About this exercise
From the line with "top of Ethereum." through the line with "In 2019, another", repeat the entries verbatim, both end lines included, and add nothing.

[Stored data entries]
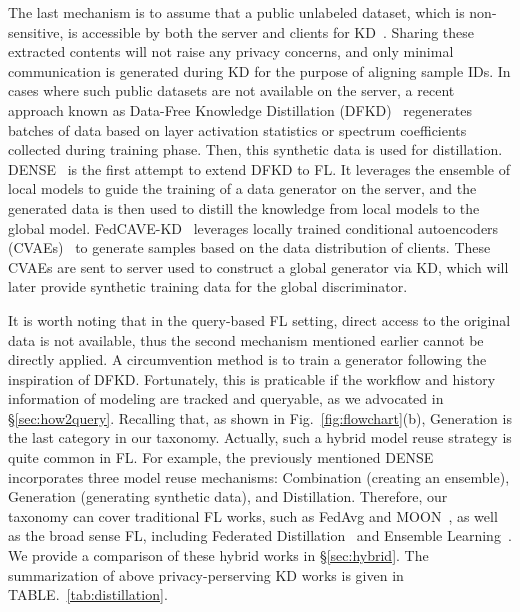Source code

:The last mechanism is to assume that a public unlabeled dataset, which is non-sensitive, is accessible by both the server and clients for KD~\cite{li2021practical, li2019fedmd, gong2021ensemble, sun2020federated, huang2022learn, sattler2021fedaux, fang2022robust, gong2022preserving, chang2021cronus, zhang2021parameterized, itahara2021distillation}.
Sharing these extracted contents will not raise any privacy concerns, and only minimal communication is generated during KD for the purpose of aligning sample IDs.
In cases where such public datasets are not available on the server, a recent approach known as Data-Free Knowledge Distillation (DFKD)~\cite{lopes2017data} regenerates batches of data based on layer activation statistics or spectrum coefficients collected during training phase. 
Then, this synthetic data is used for distillation.
DENSE~\cite{zhang2022dense} is the first attempt to extend DFKD to FL. It leverages the ensemble of local models to guide the training of a data generator on the server, and the generated data is then used to distill the knowledge from local models to the global model.
FedCAVE-KD~\cite{heinbaugh2023data} leverages locally trained conditional autoencoders (CVAEs)~\cite{kingma2014auto} to generate samples based on the data distribution of clients. 
These CVAEs are sent to server used to construct a global generator via KD, which will later provide synthetic training data for the global discriminator.

It is worth noting that in the query-based FL setting, direct access to the original data is not available, thus the second mechanism mentioned earlier cannot be directly applied.
A circumvention method is to train a generator following the inspiration of DFKD. 
Fortunately, this is praticable if the workflow and history information of modeling are tracked and queryable, as we advocated in \S\ref{sec:how2query}.
Recalling that, as shown in Fig.~\ref{fig:flowchart}(b), Generation is the last category in our taxonomy.
Actually, such a hybrid model reuse strategy is quite common in FL. 
For example, the previously mentioned DENSE~\cite{zhang2022dense} incorporates three model reuse mechanisms: Combination (creating an ensemble), Generation (generating synthetic data), and Distillation.
Therefore, our taxonomy can cover traditional FL works, such as FedAvg and MOON~\cite{li2021model}, as well as the broad sense FL, including Federated Distillation~\cite{jeong2018communication, jin2023feddyn} and Ensemble Learning~\cite{shi2023fed, wang2023data}.
We provide a comparison of these hybrid works in \S\ref{sec:hybrid}. 
The summarization of above privacy-perserving KD works is given in TABLE.~\ref{tab:distillation}.


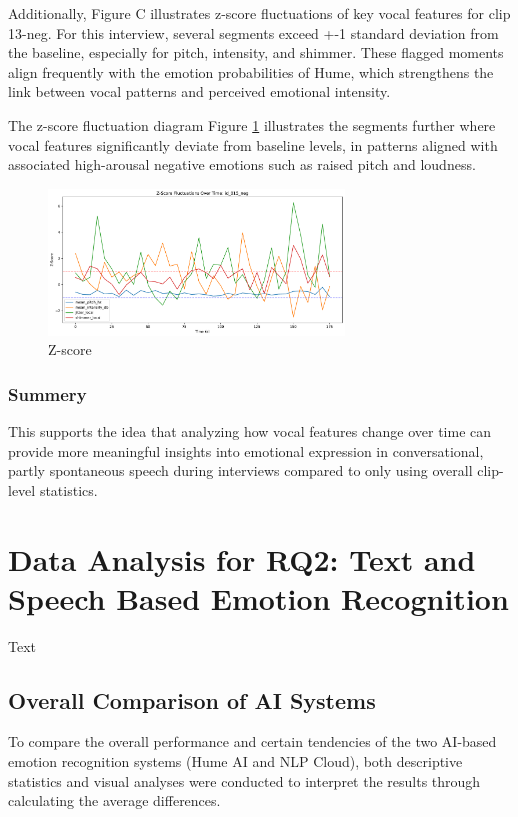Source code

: Additionally, Figure C illustrates z-score fluctuations of key vocal features for clip 13-neg. For this interview, several segments exceed +-1 standard deviation from the baseline, especially for pitch, intensity, and shimmer. These flagged moments align frequently with the emotion probabilities of Hume, which strengthens the link between vocal patterns and perceived emotional intensity. 

The z-score fluctuation diagram Figure \ref{fig:z-score-15} illustrates the segments further where vocal features significantly deviate from baseline levels, in patterns aligned with associated high-arousal negative emotions such as raised pitch and loudness. 

\begin{figure}[H]
    \centering 
    \includegraphics[width=0.7\textwidth]{png/results/rq1/zscore_fluctuations_id_015_neg.pdf}
    \caption{Z-score}
    \label{fig:z-score-15}
\end{figure}

\subsubsection{Summery}
This supports the idea that analyzing how vocal features change over time  can provide more meaningful insights into emotional expression in conversational, partly spontaneous speech during interviews compared to only using overall clip-level statistics.


\section{Data Analysis for RQ2: Text and Speech Based Emotion Recognition}
Text 
\subsection{Overall Comparison of AI Systems}
To compare the overall performance and certain tendencies of the two AI-based emotion recognition systems (Hume AI and NLP Cloud),
both descriptive statistics and visual analyses were conducted to interpret the results through calculating the average differences.


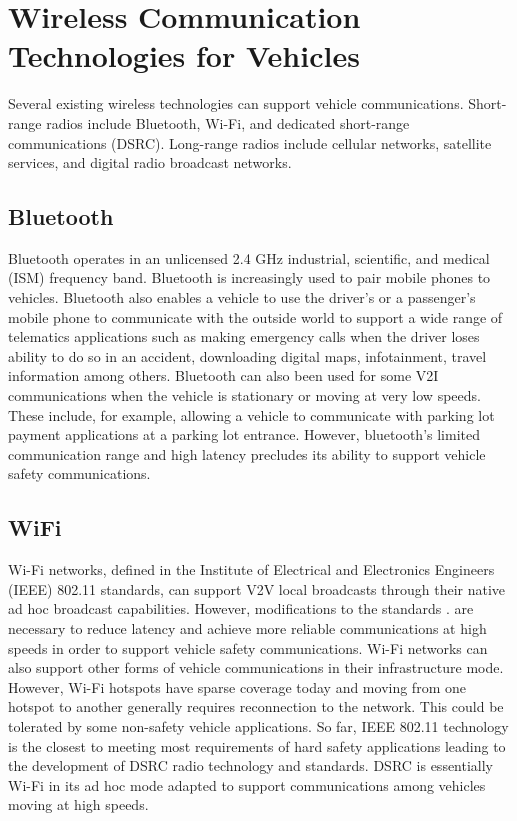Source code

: \documentclass[12pt]{report}
\begin{document}
\section{Wireless Communication Technologies for Vehicles}
Several existing wireless technologies can support vehicle communications. Short-range radios include Bluetooth, Wi-Fi, and dedicated short-range communications (DSRC). Long-range radios include cellular networks, satellite services, and digital radio broadcast networks.

	\subsection{Bluetooth}
	Bluetooth operates in an unlicensed 2.4 GHz industrial,	scientific, and medical (ISM) frequency band. Bluetooth is increasingly used to pair mobile phones to vehicles. Bluetooth also enables a vehicle to use the driver’s or a passenger’s
	mobile phone to communicate with the outside world to support a wide range of telematics applications such as making emergency calls when the driver loses ability to do so in an accident, downloading digital maps, infotainment, travel information among others. Bluetooth can also been used for some V2I communications
	when the vehicle is stationary or moving at very low speeds. These include, for example, allowing a vehicle to communicate with parking lot payment applications at a parking lot entrance. However, bluetooth’s limited communication range and high latency precludes its ability to support vehicle safety communications.
	
	\subsection{WiFi}
	Wi-Fi networks, defined in the Institute of Electrical and Electronics Engineers (IEEE) 802.11 standards, can support V2V local broadcasts through their native ad hoc broadcast capabilities. However, modifications to the standards \cite{protocols}.
	are necessary to reduce latency and achieve more reliable communications at high speeds in order to support vehicle safety communications. Wi-Fi networks can also support other forms of vehicle communications in their infrastructure mode. However, Wi-Fi hotspots have sparse coverage today and
	moving from one hotspot to another generally requires reconnection to the network. This could be tolerated by some non-safety vehicle applications. So far, IEEE 802.11 technology is the closest to meeting most requirements
	of hard safety applications leading to the development of DSRC radio technology and standards. DSRC is essentially Wi-Fi in its ad hoc mode adapted	to support communications among vehicles moving at high speeds.
	
\end{document}
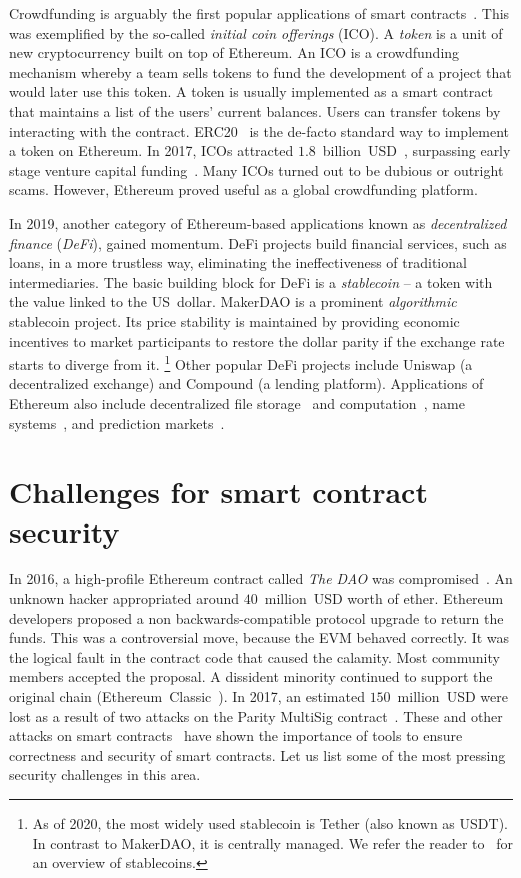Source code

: Crowdfunding is arguably the first popular applications of smart contracts~\cite{McAdams2017}.
This was exemplified by the so-called \textit{initial coin offerings} (ICO).
A \textit{token} is a unit of new cryptocurrency built on top of Ethereum.
An ICO is a crowdfunding mechanism whereby a team sells tokens to fund the development of a project that would later use this token.
A token is usually implemented as a smart contract that maintains a list of the users' current balances.
Users can transfer tokens by interacting with the contract.
ERC20~\cite{Victor2019} is the de-facto standard way to implement a token on Ethereum.
In 2017, ICOs attracted $1.8$~billion~USD~\cite{CoindeakICOTracker}, surpassing early stage venture capital funding~\cite{Sunnarborg2017}.
Many ICOs turned out to be dubious or outright scams.
However, Ethereum proved useful as a global crowdfunding platform.

In 2019, another category of Ethereum-based applications known as \textit{decentralized finance} (\textit{DeFi}), gained momentum.
DeFi projects build financial services, such as loans, in a more trustless way, eliminating the ineffectiveness of traditional intermediaries.
The basic building block for DeFi is a \textit{stablecoin} -- a token with the value linked to the US~dollar.
MakerDAO is a prominent \textit{algorithmic} stablecoin project.
Its price stability is maintained by providing economic incentives to market participants to restore the dollar parity if the exchange rate starts to diverge from it.
\footnote{As of 2020, the most widely used stablecoin is Tether (also known as USDT). In contrast to MakerDAO, it is centrally managed. We refer the reader to~\cite{Clark2020,KlagesMundt2020} for an overview of stablecoins.}
Other popular DeFi projects include Uniswap (a decentralized exchange) and Compound (a lending platform).
Applications of Ethereum also include decentralized file storage~\cite{Storj} and computation~\cite{Golem}, name systems~\cite{ENS}, and prediction markets~\cite{Augur, Gnosis}.


\section{Challenges for smart contract security}

In 2016, a high-profile Ethereum contract called \textit{The DAO} was compromised~\cite{Sirer2016}.
An unknown hacker appropriated around $40$~million~USD worth of ether.
Ethereum developers proposed a non backwards-compatible protocol upgrade to return the funds.
This was a controversial move, because the EVM behaved correctly.
It was the logical fault in the contract code that caused the calamity.
Most community members accepted the proposal.
A dissident minority continued to support the original chain (Ethereum~Classic~\cite{EthereumClassic}).
In 2017, an estimated $150$~million~USD were lost as a result of two attacks on the Parity MultiSig contract~\cite{Palladino2017}.
These and other attacks on smart contracts~\cite{Delmolino2016, Atzei2017} have shown the importance of tools to ensure correctness and security of smart contracts.
Let us list some of the most pressing security challenges in this area.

Result for this task
A \textit{token} is a unit of new cryptocurrency built on top of Ethereum.
An ICO is a crowdfunding mechanism whereby a team sells tokens to fund the development of a project that would later use this token.
A token is usually implemented as a smart contract that maintains a list of the users' current balances.
Users can transfer tokens by interacting with the contract.
ERC20~\cite{Victor2019} is the de-facto standard way to implement a token on Ethereum.
In 2017, ICOs attracted $1.8$~billion~USD~\cite{CoindeakICOTracker}, surpassing early stage venture capital funding~\cite{Sunnarborg2017}.
Many ICOs turned out to be dubious or outright scams.
However, Ethereum proved useful as a global crowdfunding platform.

In 2019, another category of Ethereum-based applications known as \textit{decentralized finance} (\textit{DeFi}), gained momentum.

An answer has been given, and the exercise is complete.